How cool is it to have Lee Majors coming in as your father?

Bruce Campbell: “Nothing cooler. It’s the coolest of the cool. I don’t believe in luck but we got lucky getting him. Between Lucy Lawless and Lee Majors, what else do you need?”

Bruce Campbell.

Bruce Campbell: “Well, you already got me. I’m not going anywhere.”

Evil Ash seemed darker than the movie incarnations of Evil Ash.

Bruce Campbell: “Darkness has many shades.”

It was evil with no humor behind it.

Bruce Campbell: “No, because in the show we do have to treat the horror seriously. Weird sh*t’s going to happen. Before long, it’ll all go crazy on you but we have to treat the horror as real because otherwise it’s just camp. Then you’ve got a whole different show. That’s the fine line we’ve always rode. The horror is real but there’s comedy too.”

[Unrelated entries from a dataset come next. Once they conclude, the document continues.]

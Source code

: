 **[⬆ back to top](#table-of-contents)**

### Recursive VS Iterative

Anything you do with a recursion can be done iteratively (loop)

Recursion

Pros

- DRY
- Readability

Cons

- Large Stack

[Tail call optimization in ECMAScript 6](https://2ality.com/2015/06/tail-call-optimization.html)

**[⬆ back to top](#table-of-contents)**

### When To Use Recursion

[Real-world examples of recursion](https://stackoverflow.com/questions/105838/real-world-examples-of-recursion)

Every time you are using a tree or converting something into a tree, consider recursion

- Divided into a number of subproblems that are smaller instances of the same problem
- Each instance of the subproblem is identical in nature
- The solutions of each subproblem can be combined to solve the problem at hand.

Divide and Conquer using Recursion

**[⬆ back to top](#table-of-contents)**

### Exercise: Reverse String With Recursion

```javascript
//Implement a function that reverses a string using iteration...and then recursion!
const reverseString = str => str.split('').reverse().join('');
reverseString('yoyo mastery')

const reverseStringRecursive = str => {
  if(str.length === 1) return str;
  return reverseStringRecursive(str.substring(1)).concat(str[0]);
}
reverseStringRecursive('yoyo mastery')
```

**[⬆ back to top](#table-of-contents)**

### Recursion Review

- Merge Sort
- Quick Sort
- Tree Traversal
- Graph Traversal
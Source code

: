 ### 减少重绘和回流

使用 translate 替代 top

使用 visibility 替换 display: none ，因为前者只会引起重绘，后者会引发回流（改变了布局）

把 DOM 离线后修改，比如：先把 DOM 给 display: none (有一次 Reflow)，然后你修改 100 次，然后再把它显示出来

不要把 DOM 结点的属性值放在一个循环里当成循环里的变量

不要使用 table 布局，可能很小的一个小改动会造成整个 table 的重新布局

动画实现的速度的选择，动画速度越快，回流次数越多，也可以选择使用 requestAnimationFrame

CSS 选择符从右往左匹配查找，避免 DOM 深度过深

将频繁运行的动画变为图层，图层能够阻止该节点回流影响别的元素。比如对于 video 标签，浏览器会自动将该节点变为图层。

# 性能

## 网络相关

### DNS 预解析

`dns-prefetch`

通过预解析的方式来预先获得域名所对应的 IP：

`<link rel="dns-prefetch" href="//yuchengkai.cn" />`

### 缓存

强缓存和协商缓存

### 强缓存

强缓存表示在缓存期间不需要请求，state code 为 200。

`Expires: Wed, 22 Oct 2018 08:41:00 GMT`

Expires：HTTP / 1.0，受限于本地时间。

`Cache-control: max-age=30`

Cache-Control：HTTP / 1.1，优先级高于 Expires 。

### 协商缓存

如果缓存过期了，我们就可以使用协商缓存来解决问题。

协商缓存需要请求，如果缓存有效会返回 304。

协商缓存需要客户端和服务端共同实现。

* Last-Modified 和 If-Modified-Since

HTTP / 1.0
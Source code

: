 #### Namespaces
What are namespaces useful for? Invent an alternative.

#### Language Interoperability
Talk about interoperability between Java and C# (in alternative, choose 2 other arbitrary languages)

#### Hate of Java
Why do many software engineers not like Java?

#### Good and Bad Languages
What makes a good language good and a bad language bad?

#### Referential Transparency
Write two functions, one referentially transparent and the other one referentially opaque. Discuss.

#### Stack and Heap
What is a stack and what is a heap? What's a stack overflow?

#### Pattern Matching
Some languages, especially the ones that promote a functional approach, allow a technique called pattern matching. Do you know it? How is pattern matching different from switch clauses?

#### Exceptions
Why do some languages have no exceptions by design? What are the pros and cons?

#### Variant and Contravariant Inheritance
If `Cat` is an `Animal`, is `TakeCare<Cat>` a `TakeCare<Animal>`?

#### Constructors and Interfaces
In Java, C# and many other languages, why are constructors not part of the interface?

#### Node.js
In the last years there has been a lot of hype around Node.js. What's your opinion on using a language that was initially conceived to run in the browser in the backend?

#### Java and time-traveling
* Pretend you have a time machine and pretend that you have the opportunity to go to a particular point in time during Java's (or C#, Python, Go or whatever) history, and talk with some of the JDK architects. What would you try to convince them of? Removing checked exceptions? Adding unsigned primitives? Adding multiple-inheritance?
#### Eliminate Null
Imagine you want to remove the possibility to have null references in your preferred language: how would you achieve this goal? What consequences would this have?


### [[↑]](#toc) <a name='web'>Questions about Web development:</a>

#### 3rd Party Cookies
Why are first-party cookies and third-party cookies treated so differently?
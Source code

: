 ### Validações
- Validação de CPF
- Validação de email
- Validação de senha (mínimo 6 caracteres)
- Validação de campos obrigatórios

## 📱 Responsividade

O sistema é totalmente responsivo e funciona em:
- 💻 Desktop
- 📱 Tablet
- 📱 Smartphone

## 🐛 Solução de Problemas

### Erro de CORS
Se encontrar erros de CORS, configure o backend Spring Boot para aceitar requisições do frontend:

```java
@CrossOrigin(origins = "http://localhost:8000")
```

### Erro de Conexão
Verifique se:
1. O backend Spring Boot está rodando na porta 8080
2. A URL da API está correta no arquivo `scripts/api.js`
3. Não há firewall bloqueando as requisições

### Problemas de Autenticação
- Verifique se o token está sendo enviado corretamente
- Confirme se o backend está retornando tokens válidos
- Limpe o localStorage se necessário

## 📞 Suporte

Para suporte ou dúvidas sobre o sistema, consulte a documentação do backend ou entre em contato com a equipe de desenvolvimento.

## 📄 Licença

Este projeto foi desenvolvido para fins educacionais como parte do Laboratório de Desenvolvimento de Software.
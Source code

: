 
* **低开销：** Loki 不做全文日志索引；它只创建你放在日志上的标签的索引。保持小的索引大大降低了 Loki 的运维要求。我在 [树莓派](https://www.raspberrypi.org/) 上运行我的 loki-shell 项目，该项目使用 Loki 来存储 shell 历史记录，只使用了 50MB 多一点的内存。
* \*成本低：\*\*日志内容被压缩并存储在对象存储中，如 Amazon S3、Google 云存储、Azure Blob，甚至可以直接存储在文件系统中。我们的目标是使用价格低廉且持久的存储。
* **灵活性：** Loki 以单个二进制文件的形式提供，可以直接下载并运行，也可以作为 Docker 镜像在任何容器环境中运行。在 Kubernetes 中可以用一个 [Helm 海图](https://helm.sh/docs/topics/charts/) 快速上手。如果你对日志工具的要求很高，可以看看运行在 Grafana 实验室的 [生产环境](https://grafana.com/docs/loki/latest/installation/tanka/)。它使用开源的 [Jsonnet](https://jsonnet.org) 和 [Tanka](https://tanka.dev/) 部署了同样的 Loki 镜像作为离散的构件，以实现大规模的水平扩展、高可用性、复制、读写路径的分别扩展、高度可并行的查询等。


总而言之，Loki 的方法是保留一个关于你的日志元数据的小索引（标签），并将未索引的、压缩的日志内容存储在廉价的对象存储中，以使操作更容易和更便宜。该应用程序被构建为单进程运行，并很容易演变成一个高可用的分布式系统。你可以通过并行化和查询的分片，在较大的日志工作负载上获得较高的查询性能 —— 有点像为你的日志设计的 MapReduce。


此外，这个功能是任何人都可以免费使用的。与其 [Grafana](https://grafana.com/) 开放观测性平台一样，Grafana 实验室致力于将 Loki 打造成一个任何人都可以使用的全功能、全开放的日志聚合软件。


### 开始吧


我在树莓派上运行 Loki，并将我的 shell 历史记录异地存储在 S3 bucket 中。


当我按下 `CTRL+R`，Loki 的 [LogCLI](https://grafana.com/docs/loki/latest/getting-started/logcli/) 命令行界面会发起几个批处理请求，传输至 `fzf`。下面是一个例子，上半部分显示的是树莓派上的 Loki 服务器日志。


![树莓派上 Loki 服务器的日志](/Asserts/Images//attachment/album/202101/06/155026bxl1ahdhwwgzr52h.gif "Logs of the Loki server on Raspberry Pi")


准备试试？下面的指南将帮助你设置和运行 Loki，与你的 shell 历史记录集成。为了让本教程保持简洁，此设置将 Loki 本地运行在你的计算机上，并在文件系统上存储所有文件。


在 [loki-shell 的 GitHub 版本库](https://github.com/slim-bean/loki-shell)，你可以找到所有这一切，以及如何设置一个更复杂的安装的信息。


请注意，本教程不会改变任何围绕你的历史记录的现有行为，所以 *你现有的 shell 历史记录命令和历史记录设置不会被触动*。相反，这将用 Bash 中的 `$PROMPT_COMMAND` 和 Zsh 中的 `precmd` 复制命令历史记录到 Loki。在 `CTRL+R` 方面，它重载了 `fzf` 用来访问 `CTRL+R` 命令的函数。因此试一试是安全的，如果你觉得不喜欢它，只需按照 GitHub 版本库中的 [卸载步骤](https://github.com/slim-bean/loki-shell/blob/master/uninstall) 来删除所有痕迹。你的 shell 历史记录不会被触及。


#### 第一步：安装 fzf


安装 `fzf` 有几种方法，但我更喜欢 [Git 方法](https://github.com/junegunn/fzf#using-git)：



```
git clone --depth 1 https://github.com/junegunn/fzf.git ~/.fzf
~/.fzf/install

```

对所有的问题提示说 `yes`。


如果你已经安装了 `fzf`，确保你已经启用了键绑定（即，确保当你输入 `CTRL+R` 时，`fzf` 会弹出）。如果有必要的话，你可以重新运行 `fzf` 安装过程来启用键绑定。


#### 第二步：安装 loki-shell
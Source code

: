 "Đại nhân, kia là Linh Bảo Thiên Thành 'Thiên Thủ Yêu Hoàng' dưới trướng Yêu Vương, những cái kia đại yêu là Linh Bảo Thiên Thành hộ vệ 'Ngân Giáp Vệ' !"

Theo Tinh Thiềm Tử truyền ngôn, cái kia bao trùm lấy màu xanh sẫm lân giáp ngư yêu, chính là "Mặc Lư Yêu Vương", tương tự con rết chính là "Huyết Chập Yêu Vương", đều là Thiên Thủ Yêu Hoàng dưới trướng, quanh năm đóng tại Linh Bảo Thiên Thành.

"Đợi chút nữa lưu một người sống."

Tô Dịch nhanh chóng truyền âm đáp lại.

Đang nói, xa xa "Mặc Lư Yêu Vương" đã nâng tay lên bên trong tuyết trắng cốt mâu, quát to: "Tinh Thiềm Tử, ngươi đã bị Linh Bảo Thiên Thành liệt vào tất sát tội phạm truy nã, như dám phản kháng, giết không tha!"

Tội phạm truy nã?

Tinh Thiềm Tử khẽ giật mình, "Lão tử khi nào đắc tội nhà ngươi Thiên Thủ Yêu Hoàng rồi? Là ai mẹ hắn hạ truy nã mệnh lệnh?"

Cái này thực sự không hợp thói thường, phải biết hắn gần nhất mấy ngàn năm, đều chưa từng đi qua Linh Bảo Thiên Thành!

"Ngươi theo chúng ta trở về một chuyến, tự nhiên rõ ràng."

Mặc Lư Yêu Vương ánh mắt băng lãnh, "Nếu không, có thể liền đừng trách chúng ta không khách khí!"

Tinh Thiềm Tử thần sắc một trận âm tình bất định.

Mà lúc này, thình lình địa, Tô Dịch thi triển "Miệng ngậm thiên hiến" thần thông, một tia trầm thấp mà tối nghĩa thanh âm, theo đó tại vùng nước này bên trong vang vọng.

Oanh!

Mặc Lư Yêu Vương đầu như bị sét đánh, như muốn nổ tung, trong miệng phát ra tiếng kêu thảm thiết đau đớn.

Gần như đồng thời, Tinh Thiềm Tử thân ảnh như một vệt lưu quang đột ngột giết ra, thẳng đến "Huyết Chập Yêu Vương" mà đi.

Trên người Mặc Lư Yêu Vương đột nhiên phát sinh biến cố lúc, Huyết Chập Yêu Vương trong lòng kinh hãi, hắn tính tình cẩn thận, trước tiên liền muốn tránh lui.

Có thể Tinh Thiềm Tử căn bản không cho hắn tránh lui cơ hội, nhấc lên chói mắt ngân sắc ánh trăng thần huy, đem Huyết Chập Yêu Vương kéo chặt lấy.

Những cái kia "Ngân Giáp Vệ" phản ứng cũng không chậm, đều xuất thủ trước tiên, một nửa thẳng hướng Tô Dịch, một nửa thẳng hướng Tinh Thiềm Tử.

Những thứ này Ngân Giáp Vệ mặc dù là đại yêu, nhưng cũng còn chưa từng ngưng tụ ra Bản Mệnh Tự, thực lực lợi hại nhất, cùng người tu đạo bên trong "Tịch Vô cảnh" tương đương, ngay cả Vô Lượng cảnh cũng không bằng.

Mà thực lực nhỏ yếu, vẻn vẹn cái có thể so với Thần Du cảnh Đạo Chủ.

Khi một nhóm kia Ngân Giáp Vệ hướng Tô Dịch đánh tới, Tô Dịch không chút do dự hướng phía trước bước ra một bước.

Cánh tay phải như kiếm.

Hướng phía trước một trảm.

Do you think Ash will ever actually find happiness?

Bruce Campbell: “Why does he have to? He’s God’s tormented character. The audience would get bored if he did. The beginning of this first episode back is as happy as he’s going to get. You go, is that it? It’s going to be Groundhog Day all the time? How much beer can you drink? The answer is a lot but Ash is the chosen one. He’s actually more than that. He’s the average schmoe but he is foretold in the Book of the Dead. So there’s more to Ash than meets the eye. His job isn’t necessarily to be the guy lying on the lounge chair. His job is to be the guy to save the world.”

Can you top the amount of blood from the first season?

Bruce Campbell: “I think we did. Because there’s more characters to get it. Lee Majors had his first experience with blood and he’s like, ‘What the hell is this?’ You can’t predict what it’s going to be like if you’ve never done it before. I know what it’s like to get slimed so it was a big eye opener. So yeah, we had more characters, more opportunities to bloody them all, so we did.”

You already knew you had a season two before season one aired.

Bruce Campbell: “Yeah, nice trick, huh? That’s how good we are, man.”

Does it take some pressure off of season two?

Bruce Campbell: “No, not really. No, no, it’s worse actually because now there are expectations. It’s one thing to put out a show for the very first time. You close your eyes and go, ‘Okay, I hope you like it.’ You put it out and it was very well received. The fans were very nice to us and the critics were pretty nice to us too which is shocking because the Evil Dead movies don’t always get good reviews. So that was the big leap but now season two, they’re like arms crossed going, ‘Whaddaya got?’ Meaning, is it worthy of a show? Do you have enough story that you can tell? Where are you gonna go with it? Do I like the way you’re going with it? Do I like the characters you’re adding or how they’re changing? That remains to be seen but I think it’s a strong episode. I tore my hamstring. We worked our butts off this season so if you don’t like it, screw all y’all.”

Does the focus remain on more seasons of the show before considering another movie?

Bruce Campbell: “One feeds the other. The movies were dead. Now the TV show comes back, the movies come back to life. It’s funny how that works.”